» WHAT YOU SHOULD DO: Retype the records that follow, every line exactly as written.

Items listed in a dataset
>>>>>

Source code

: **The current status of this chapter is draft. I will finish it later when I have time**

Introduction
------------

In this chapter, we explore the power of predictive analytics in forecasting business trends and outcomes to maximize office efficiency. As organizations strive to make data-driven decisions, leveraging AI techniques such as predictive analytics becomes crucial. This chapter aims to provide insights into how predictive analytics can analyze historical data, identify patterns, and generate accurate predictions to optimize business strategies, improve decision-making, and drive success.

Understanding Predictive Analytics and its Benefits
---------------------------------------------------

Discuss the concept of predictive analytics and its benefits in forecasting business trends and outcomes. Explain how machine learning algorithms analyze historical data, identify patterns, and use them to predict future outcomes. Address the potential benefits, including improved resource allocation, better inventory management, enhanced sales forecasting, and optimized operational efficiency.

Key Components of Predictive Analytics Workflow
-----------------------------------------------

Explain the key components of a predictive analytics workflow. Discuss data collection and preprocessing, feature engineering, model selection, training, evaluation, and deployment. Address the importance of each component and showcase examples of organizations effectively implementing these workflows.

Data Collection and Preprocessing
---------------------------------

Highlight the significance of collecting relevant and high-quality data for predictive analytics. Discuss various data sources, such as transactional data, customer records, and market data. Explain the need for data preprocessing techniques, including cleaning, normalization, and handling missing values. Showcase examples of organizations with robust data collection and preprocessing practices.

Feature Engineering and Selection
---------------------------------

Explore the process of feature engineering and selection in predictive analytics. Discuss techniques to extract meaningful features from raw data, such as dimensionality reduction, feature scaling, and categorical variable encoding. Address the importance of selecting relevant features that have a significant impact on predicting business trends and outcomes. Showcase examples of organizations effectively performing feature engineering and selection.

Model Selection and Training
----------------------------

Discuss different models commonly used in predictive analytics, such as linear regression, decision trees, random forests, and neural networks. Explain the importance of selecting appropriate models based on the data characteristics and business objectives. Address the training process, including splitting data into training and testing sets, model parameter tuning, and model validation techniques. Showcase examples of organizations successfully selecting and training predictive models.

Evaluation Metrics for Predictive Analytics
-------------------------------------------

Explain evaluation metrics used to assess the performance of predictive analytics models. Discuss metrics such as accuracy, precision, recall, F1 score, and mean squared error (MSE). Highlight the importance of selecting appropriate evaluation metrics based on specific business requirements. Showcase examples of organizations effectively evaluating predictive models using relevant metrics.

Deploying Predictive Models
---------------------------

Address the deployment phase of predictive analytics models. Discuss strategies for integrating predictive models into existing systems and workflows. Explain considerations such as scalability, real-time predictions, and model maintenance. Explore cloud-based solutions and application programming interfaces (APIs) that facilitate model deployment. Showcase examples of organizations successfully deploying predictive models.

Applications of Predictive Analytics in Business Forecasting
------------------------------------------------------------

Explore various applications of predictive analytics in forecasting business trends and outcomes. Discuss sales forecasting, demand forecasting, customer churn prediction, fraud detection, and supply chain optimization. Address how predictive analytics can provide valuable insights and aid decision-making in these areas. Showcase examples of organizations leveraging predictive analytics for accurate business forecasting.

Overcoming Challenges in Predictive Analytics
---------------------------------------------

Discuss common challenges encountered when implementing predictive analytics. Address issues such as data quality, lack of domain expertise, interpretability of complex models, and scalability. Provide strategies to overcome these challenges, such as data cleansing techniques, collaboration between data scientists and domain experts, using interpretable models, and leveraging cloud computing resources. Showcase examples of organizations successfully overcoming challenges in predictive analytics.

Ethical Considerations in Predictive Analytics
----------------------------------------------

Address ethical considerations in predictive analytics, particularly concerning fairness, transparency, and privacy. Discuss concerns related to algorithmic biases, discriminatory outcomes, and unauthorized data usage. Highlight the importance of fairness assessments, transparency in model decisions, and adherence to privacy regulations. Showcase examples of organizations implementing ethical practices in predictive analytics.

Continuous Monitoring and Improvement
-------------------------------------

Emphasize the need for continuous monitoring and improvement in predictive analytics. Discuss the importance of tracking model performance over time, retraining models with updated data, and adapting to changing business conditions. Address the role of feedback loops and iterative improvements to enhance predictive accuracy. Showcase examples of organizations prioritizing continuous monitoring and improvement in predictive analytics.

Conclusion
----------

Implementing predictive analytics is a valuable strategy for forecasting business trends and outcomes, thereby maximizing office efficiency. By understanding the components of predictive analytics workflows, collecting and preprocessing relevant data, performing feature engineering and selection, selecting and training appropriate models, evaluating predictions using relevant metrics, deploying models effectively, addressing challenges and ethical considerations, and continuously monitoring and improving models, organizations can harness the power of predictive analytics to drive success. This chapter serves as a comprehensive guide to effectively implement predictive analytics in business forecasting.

<<<<<

» EXERCISE ANSWER:
Source code

: **The current status of this chapter is draft. I will finish it later when I have time**

Introduction
------------

In this chapter, we explore the power of predictive analytics in forecasting business trends and outcomes to maximize office efficiency. As organizations strive to make data-driven decisions, leveraging AI techniques such as predictive analytics becomes crucial. This chapter aims to provide insights into how predictive analytics can analyze historical data, identify patterns, and generate accurate predictions to optimize business strategies, improve decision-making, and drive success.

Understanding Predictive Analytics and its Benefits
---------------------------------------------------

Discuss the concept of predictive analytics and its benefits in forecasting business trends and outcomes. Explain how machine learning algorithms analyze historical data, identify patterns, and use them to predict future outcomes. Address the potential benefits, including improved resource allocation, better inventory management, enhanced sales forecasting, and optimized operational efficiency.

Key Components of Predictive Analytics Workflow
-----------------------------------------------

Explain the key components of a predictive analytics workflow. Discuss data collection and preprocessing, feature engineering, model selection, training, evaluation, and deployment. Address the importance of each component and showcase examples of organizations effectively implementing these workflows.

Data Collection and Preprocessing
---------------------------------

Highlight the significance of collecting relevant and high-quality data for predictive analytics. Discuss various data sources, such as transactional data, customer records, and market data. Explain the need for data preprocessing techniques, including cleaning, normalization, and handling missing values. Showcase examples of organizations with robust data collection and preprocessing practices.

Feature Engineering and Selection
---------------------------------

Explore the process of feature engineering and selection in predictive analytics. Discuss techniques to extract meaningful features from raw data, such as dimensionality reduction, feature scaling, and categorical variable encoding. Address the importance of selecting relevant features that have a significant impact on predicting business trends and outcomes. Showcase examples of organizations effectively performing feature engineering and selection.

Model Selection and Training
----------------------------

Discuss different models commonly used in predictive analytics, such as linear regression, decision trees, random forests, and neural networks. Explain the importance of selecting appropriate models based on the data characteristics and business objectives. Address the training process, including splitting data into training and testing sets, model parameter tuning, and model validation techniques. Showcase examples of organizations successfully selecting and training predictive models.

Evaluation Metrics for Predictive Analytics
-------------------------------------------

Explain evaluation metrics used to assess the performance of predictive analytics models. Discuss metrics such as accuracy, precision, recall, F1 score, and mean squared error (MSE). Highlight the importance of selecting appropriate evaluation metrics based on specific business requirements. Showcase examples of organizations effectively evaluating predictive models using relevant metrics.

Deploying Predictive Models
---------------------------

Address the deployment phase of predictive analytics models. Discuss strategies for integrating predictive models into existing systems and workflows. Explain considerations such as scalability, real-time predictions, and model maintenance. Explore cloud-based solutions and application programming interfaces (APIs) that facilitate model deployment. Showcase examples of organizations successfully deploying predictive models.

Applications of Predictive Analytics in Business Forecasting
------------------------------------------------------------

Explore various applications of predictive analytics in forecasting business trends and outcomes. Discuss sales forecasting, demand forecasting, customer churn prediction, fraud detection, and supply chain optimization. Address how predictive analytics can provide valuable insights and aid decision-making in these areas. Showcase examples of organizations leveraging predictive analytics for accurate business forecasting.

Overcoming Challenges in Predictive Analytics
---------------------------------------------

Discuss common challenges encountered when implementing predictive analytics. Address issues such as data quality, lack of domain expertise, interpretability of complex models, and scalability. Provide strategies to overcome these challenges, such as data cleansing techniques, collaboration between data scientists and domain experts, using interpretable models, and leveraging cloud computing resources. Showcase examples of organizations successfully overcoming challenges in predictive analytics.

Ethical Considerations in Predictive Analytics
----------------------------------------------

Address ethical considerations in predictive analytics, particularly concerning fairness, transparency, and privacy. Discuss concerns related to algorithmic biases, discriminatory outcomes, and unauthorized data usage. Highlight the importance of fairness assessments, transparency in model decisions, and adherence to privacy regulations. Showcase examples of organizations implementing ethical practices in predictive analytics.

Continuous Monitoring and Improvement
-------------------------------------

Emphasize the need for continuous monitoring and improvement in predictive analytics. Discuss the importance of tracking model performance over time, retraining models with updated data, and adapting to changing business conditions. Address the role of feedback loops and iterative improvements to enhance predictive accuracy. Showcase examples of organizations prioritizing continuous monitoring and improvement in predictive analytics.

Conclusion
----------

Implementing predictive analytics is a valuable strategy for forecasting business trends and outcomes, thereby maximizing office efficiency. By understanding the components of predictive analytics workflows, collecting and preprocessing relevant data, performing feature engineering and selection, selecting and training appropriate models, evaluating predictions using relevant metrics, deploying models effectively, addressing challenges and ethical considerations, and continuously monitoring and improving models, organizations can harness the power of predictive analytics to drive success. This chapter serves as a comprehensive guide to effectively implement predictive analytics in business forecasting.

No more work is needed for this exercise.